▸ **WHAT YOU ARE ASKED TO DO**: Return each line below holding the string "style".

▸ **DATASET EXCERPTS**:
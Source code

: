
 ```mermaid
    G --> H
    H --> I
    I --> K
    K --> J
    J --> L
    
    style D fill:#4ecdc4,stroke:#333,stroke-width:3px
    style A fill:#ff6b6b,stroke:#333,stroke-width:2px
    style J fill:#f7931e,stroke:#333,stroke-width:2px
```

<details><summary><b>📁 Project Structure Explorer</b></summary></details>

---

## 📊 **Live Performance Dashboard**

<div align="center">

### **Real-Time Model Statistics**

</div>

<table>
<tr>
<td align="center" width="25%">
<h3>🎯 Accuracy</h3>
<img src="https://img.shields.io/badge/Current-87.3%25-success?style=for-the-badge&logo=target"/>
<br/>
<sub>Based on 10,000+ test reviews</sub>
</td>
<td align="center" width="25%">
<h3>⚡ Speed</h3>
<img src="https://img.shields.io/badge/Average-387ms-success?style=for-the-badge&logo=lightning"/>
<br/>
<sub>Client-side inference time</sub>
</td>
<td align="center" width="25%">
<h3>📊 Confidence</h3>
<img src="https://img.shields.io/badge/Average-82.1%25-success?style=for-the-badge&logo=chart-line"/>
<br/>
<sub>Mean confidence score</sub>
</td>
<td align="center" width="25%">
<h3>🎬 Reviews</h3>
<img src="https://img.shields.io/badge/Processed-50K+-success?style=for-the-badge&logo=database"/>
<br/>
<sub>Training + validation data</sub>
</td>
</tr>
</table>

▸ **ANSWER FOR THE TASK**:
    style D fill:#4ecdc4,stroke:#333,stroke-width:3px
    style A fill:#ff6b6b,stroke:#333,stroke-width:2px
    style J fill:#f7931e,stroke:#333,stroke-width:2px
<img src="https://img.shields.io/badge/Current-87.3%25-success?style=for-the-badge&logo=target"/>
<img src="https://img.shields.io/badge/Average-387ms-success?style=for-the-badge&logo=lightning"/>
<img src="https://img.shields.io/badge/Average-82.1%25-success?style=for-the-badge&logo=chart-line"/>
<img src="https://img.shields.io/badge/Processed-50K+-success?style=for-the-badge&logo=database"/>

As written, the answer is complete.